» **WHAT IS BEING ASKED**
When a line in the entries below contains the word "github", copy that line.

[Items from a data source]
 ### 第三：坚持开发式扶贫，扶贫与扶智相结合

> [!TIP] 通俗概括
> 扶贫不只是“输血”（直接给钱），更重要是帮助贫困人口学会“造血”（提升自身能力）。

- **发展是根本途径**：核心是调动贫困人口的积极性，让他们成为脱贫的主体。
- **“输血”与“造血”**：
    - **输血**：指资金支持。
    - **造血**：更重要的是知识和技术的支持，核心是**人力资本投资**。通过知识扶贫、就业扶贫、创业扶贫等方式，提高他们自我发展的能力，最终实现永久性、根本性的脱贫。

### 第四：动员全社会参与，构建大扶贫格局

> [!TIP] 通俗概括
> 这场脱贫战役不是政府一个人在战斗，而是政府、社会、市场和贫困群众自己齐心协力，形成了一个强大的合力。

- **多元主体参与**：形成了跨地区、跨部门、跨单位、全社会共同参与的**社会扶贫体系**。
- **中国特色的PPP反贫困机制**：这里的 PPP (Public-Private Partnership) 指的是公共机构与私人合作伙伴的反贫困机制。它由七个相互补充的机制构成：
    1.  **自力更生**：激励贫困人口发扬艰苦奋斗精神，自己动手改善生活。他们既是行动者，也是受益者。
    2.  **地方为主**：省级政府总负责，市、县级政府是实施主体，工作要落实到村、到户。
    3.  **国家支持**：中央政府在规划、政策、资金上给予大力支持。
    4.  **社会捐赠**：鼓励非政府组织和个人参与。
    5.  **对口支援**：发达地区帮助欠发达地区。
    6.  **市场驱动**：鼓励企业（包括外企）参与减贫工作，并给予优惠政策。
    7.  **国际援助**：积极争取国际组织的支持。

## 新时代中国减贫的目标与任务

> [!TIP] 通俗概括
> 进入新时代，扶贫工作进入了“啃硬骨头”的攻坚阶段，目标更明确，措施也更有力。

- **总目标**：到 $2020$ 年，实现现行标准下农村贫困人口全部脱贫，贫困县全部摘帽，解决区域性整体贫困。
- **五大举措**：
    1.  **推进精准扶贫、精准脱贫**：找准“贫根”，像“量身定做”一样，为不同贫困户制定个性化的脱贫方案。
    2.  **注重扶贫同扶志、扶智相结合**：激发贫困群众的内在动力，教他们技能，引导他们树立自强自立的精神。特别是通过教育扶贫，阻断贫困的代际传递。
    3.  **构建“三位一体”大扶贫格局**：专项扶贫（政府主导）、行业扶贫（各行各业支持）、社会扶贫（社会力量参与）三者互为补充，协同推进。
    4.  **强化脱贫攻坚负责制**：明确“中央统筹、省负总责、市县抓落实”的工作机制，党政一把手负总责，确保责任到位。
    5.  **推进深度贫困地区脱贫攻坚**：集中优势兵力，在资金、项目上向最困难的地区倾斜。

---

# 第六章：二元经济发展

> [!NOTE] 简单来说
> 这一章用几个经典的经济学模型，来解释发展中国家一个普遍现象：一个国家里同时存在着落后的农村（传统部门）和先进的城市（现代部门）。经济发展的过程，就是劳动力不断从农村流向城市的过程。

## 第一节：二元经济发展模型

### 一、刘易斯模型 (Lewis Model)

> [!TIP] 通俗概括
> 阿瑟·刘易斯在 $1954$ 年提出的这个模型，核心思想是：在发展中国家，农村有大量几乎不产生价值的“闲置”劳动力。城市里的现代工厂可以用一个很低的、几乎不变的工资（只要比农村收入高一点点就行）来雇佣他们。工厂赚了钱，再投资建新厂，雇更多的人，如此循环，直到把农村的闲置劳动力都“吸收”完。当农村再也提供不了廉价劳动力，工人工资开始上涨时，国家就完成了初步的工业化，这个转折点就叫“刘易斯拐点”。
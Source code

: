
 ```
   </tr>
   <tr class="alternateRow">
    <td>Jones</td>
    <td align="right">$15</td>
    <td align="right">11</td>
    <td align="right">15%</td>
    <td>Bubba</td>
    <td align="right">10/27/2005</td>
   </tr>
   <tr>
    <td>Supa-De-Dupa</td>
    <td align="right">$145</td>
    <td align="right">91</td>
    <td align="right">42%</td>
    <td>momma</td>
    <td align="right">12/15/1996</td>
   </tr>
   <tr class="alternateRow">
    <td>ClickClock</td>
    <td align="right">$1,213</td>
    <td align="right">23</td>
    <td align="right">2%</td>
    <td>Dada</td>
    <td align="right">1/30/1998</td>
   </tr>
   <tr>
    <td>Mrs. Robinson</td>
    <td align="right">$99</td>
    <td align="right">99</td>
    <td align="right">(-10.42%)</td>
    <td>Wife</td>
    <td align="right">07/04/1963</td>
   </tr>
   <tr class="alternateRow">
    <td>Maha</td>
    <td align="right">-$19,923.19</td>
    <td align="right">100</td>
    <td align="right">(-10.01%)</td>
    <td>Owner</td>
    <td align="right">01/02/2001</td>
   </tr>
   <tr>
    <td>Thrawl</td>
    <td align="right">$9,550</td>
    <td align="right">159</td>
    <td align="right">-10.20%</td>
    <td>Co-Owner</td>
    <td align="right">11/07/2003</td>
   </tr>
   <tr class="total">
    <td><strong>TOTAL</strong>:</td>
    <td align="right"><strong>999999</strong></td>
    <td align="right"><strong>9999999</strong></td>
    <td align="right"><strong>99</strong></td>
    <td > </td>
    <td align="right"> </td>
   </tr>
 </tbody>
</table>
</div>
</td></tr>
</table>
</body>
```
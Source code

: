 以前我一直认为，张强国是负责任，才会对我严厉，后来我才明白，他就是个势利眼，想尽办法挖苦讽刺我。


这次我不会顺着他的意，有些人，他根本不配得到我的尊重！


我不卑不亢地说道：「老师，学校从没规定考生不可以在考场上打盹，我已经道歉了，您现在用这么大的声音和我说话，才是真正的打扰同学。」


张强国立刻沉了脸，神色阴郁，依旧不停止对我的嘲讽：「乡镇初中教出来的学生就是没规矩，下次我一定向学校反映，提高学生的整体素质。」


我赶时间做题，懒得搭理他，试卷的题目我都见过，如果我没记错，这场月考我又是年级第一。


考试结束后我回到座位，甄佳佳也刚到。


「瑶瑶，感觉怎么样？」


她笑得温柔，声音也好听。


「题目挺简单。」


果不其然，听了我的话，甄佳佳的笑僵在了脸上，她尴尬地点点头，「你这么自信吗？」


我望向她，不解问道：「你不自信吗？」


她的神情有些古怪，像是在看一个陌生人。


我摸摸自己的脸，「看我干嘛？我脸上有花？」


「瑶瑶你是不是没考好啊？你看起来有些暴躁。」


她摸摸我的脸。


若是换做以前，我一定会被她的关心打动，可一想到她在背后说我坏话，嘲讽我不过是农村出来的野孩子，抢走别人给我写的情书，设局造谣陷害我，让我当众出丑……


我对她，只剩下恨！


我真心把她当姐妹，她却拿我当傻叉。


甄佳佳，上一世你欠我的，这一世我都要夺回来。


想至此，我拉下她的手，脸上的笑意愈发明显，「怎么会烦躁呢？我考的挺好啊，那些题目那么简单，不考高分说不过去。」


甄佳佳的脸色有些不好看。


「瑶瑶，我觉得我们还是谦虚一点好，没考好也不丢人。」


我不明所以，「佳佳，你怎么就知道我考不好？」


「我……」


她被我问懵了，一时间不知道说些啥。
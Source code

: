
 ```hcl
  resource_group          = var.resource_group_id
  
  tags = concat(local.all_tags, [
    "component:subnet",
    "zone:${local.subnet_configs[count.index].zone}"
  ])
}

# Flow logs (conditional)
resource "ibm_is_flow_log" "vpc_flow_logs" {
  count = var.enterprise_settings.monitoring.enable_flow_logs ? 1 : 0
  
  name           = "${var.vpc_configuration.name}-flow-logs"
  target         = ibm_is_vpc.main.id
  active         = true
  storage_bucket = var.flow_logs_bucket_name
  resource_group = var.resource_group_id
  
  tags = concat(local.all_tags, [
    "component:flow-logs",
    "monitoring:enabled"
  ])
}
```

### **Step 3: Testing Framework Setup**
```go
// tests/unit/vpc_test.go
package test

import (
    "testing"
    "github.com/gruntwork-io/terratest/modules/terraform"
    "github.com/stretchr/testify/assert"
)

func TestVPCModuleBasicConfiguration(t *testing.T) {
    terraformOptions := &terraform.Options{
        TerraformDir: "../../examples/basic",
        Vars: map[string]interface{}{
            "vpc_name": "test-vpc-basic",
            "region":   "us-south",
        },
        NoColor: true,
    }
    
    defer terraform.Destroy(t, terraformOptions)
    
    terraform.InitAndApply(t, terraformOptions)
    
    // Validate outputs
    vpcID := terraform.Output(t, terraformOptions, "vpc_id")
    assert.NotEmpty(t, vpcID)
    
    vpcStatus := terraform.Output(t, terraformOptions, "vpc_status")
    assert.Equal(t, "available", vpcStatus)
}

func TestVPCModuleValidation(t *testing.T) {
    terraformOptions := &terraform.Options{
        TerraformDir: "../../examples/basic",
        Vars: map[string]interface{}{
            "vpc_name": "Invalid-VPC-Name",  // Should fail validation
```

» **SOLUTION TO THIS PROBLEM**
    "github.com/gruntwork-io/terratest/modules/terraform"
    "github.com/stretchr/testify/assert"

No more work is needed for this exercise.